Category: Growing Good Food (Page 4 of 4)

How to grow good food from the ground up

Mhonpaj’s Organic Garden Farm

 

These women just had to be my first ‘full on’ farmer interview. They have helped my kids fall deeper in love with many veggies, they’re the only certified organic farmer at our local White Bear Lake Farmer’s Market and they are a great example of giving back and educating their own community.

Let’s back up, shall we so you too can fall head over heels with Mhonpaj’s Garden (pronounced mon-pahs).

May is the head farmer, and Mhonpaj, her daughter is the farm manager; their care and love for each other is mirrored in the farm. “She’s my shining star,” Mhonpaj says of her mother.

When I walked into their greenhouse up in Marine on the St. Croix I was hit by two things; May’s smile and the amazing smell.

May at her greenhouse

May’s smile is positively contagious, and the smell of warm earth was heaven after the cold snap mother nature had thrown at us. ( fingers crossed for no more frost!). If you’ve ever taken a stroll through a commercial vegetable greenhouse, or even a floral greenhouse, you’ll remember the smell of chemical fertilizers clinging to you.

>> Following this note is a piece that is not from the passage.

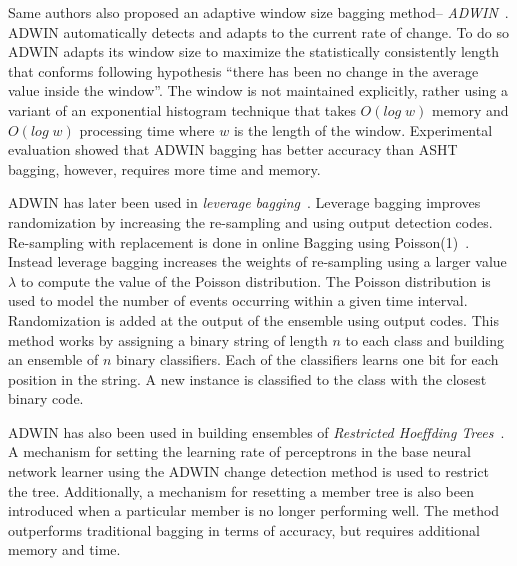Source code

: Same authors also proposed an adaptive window size bagging method-- \textit{ADWIN}~\cite{bifet09:asht}. ADWIN automatically detects and adapts to the current rate of change. To do so ADWIN adapts its window size to maximize the statistically consistently length that conforms following hypothesis ``there has been no change in the average value inside the window''. The window is not maintained explicitly, rather using a variant of an exponential histogram technique that takes $O(log\;w)$ memory and $O(log\;w)$ processing time where $w$ is the length of the window. Experimental evaluation showed that ADWIN bagging has better accuracy than ASHT bagging, however, requires more time and memory. 

ADWIN has later been used in \textit{leverage bagging}~\cite{bifet10:levbag}. Leverage bagging improves randomization by increasing the re-sampling and using output detection codes. Re-sampling with replacement is done in online Bagging using Poisson(1)~\cite{oza01:obagboost}. Instead leverage bagging increases the weights of re-sampling using a larger value $\lambda$ to compute the value of the Poisson distribution. The Poisson distribution is used to model the number of events occurring within a given time interval. Randomization is added at the output of the ensemble using output codes. This method works by assigning a binary string of length $n$ to each class and building an ensemble of $n$ binary classifiers. Each of the classifiers learns one bit for each position in the string. A new instance is classified to the class with the closest binary code. 

ADWIN has also been used in building ensembles of \textit{Restricted Hoeffding Trees}~\cite{bifet10:rht}. A mechanism for setting the learning rate of perceptrons in the base neural network learner using the ADWIN change detection method is used to restrict the tree. Additionally, a mechanism for resetting a member tree is also been introduced when a particular member is no longer performing well. The method outperforms traditional bagging in terms of accuracy, but requires additional memory and time.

In May’s greenhouse, only rich, pleasant organic soil smells wafted by…

May came to Minnesota in 1981, a refugee from Laos. She spent many years picking produce in the summers and assisting farms. Then she watched her mother, who had picked in fields while pesticides were being sprayed the next row over, lose her battle with cancer. At one point the doctors asked if May’s mother had eaten pesticides the cancer in her intestines was so bad.  Deeply affected by the loss, both May and Mhonpaj were determined to do things differently moving forward.

Mhonpaj’s experiences around food lead her to a degree in Health Education/Health Fitness. It was during a college trip to Thailand where she saw their practices of sustainable agriculture that she became hooked.

Around the same time Mhonpaj’s fiancé (now husband) took a position as the SE Asian coordinator at the Minnesota Food Association (MFA). He suggested her parents look at MFA because of their love of farming. May enrolled and took the 4-year organic farming program. The program included everything you need to know to become a certified organic farmer in Minnesota. They teach hands-on techniques, technical support, record keeping and marketing.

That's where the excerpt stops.